ACTIVITY →
A verbatim copy of the entries is the required answer.

Stored data entries
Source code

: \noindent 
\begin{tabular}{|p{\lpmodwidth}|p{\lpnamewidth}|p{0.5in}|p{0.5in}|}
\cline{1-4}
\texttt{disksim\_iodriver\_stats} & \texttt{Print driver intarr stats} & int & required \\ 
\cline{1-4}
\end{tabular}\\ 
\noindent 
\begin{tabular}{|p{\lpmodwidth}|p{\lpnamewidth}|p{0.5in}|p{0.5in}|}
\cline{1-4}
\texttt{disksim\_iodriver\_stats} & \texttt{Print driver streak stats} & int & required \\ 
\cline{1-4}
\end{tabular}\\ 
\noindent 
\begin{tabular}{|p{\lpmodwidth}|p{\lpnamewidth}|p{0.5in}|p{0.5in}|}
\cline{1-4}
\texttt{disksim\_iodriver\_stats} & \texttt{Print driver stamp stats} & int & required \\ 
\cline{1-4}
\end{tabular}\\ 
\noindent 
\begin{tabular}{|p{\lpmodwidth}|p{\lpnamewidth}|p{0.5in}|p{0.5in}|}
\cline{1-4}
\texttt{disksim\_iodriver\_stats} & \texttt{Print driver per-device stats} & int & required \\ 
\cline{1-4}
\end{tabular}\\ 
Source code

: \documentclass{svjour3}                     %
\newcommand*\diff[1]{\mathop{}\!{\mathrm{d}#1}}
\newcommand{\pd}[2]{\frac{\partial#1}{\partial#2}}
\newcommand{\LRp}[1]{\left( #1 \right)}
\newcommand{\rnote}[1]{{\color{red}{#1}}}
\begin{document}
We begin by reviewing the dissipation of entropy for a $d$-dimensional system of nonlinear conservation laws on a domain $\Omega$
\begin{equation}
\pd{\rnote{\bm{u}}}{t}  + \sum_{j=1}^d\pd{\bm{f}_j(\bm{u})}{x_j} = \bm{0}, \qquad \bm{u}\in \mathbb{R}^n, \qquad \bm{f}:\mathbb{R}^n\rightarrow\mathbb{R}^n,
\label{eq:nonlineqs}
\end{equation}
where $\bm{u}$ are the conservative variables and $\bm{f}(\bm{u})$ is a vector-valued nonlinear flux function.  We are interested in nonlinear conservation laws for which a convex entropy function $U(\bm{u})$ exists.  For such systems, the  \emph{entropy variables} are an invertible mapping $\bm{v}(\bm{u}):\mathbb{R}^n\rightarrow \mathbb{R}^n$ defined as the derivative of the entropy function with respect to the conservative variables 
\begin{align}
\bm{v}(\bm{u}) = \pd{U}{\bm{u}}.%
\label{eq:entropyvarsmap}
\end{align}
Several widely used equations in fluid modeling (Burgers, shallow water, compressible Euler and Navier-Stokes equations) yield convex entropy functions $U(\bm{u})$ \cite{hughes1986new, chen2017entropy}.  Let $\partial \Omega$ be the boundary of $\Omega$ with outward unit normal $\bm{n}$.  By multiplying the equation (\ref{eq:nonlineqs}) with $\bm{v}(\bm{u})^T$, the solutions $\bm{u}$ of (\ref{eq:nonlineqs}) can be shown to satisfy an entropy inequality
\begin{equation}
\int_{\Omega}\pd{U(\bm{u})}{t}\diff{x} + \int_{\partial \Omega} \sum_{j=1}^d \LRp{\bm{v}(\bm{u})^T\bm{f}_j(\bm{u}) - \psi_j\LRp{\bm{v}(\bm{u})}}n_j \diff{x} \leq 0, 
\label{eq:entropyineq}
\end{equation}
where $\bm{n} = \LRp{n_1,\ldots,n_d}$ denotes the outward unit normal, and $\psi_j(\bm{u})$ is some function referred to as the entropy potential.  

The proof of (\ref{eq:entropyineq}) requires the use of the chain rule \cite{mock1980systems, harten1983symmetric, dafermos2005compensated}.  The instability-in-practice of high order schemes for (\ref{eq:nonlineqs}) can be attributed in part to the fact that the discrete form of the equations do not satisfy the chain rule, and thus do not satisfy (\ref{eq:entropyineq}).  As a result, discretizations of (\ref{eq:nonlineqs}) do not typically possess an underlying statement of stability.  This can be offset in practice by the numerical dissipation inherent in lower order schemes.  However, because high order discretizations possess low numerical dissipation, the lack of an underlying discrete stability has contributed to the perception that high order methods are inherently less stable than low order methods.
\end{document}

RESULT →
Source code

: \noindent 
\begin{tabular}{|p{\lpmodwidth}|p{\lpnamewidth}|p{0.5in}|p{0.5in}|}
\cline{1-4}
\texttt{disksim\_iodriver\_stats} & \texttt{Print driver intarr stats} & int & required \\ 
\cline{1-4}
\end{tabular}\\ 
\noindent 
\begin{tabular}{|p{\lpmodwidth}|p{\lpnamewidth}|p{0.5in}|p{0.5in}|}
\cline{1-4}
\texttt{disksim\_iodriver\_stats} & \texttt{Print driver streak stats} & int & required \\ 
\cline{1-4}
\end{tabular}\\ 
\noindent 
\begin{tabular}{|p{\lpmodwidth}|p{\lpnamewidth}|p{0.5in}|p{0.5in}|}
\cline{1-4}
\texttt{disksim\_iodriver\_stats} & \texttt{Print driver stamp stats} & int & required \\ 
\cline{1-4}
\end{tabular}\\ 
\noindent 
\begin{tabular}{|p{\lpmodwidth}|p{\lpnamewidth}|p{0.5in}|p{0.5in}|}
\cline{1-4}
\texttt{disksim\_iodriver\_stats} & \texttt{Print driver per-device stats} & int & required \\ 
\cline{1-4}
\end{tabular}\\ 
Source code

: \documentclass{svjour3}                     %
\newcommand*\diff[1]{\mathop{}\!{\mathrm{d}#1}}
\newcommand{\pd}[2]{\frac{\partial#1}{\partial#2}}
\newcommand{\LRp}[1]{\left( #1 \right)}
\newcommand{\rnote}[1]{{\color{red}{#1}}}
\begin{document}
We begin by reviewing the dissipation of entropy for a $d$-dimensional system of nonlinear conservation laws on a domain $\Omega$
\begin{equation}
\pd{\rnote{\bm{u}}}{t}  + \sum_{j=1}^d\pd{\bm{f}_j(\bm{u})}{x_j} = \bm{0}, \qquad \bm{u}\in \mathbb{R}^n, \qquad \bm{f}:\mathbb{R}^n\rightarrow\mathbb{R}^n,
\label{eq:nonlineqs}
\end{equation}
where $\bm{u}$ are the conservative variables and $\bm{f}(\bm{u})$ is a vector-valued nonlinear flux function.  We are interested in nonlinear conservation laws for which a convex entropy function $U(\bm{u})$ exists.  For such systems, the  \emph{entropy variables} are an invertible mapping $\bm{v}(\bm{u}):\mathbb{R}^n\rightarrow \mathbb{R}^n$ defined as the derivative of the entropy function with respect to the conservative variables 
\begin{align}
\bm{v}(\bm{u}) = \pd{U}{\bm{u}}.%
\label{eq:entropyvarsmap}
\end{align}
Several widely used equations in fluid modeling (Burgers, shallow water, compressible Euler and Navier-Stokes equations) yield convex entropy functions $U(\bm{u})$ \cite{hughes1986new, chen2017entropy}.  Let $\partial \Omega$ be the boundary of $\Omega$ with outward unit normal $\bm{n}$.  By multiplying the equation (\ref{eq:nonlineqs}) with $\bm{v}(\bm{u})^T$, the solutions $\bm{u}$ of (\ref{eq:nonlineqs}) can be shown to satisfy an entropy inequality
\begin{equation}
\int_{\Omega}\pd{U(\bm{u})}{t}\diff{x} + \int_{\partial \Omega} \sum_{j=1}^d \LRp{\bm{v}(\bm{u})^T\bm{f}_j(\bm{u}) - \psi_j\LRp{\bm{v}(\bm{u})}}n_j \diff{x} \leq 0, 
\label{eq:entropyineq}
\end{equation}
where $\bm{n} = \LRp{n_1,\ldots,n_d}$ denotes the outward unit normal, and $\psi_j(\bm{u})$ is some function referred to as the entropy potential.  

The proof of (\ref{eq:entropyineq}) requires the use of the chain rule \cite{mock1980systems, harten1983symmetric, dafermos2005compensated}.  The instability-in-practice of high order schemes for (\ref{eq:nonlineqs}) can be attributed in part to the fact that the discrete form of the equations do not satisfy the chain rule, and thus do not satisfy (\ref{eq:entropyineq}).  As a result, discretizations of (\ref{eq:nonlineqs}) do not typically possess an underlying statement of stability.  This can be offset in practice by the numerical dissipation inherent in lower order schemes.  However, because high order discretizations possess low numerical dissipation, the lack of an underlying discrete stability has contributed to the perception that high order methods are inherently less stable than low order methods.
\end{document}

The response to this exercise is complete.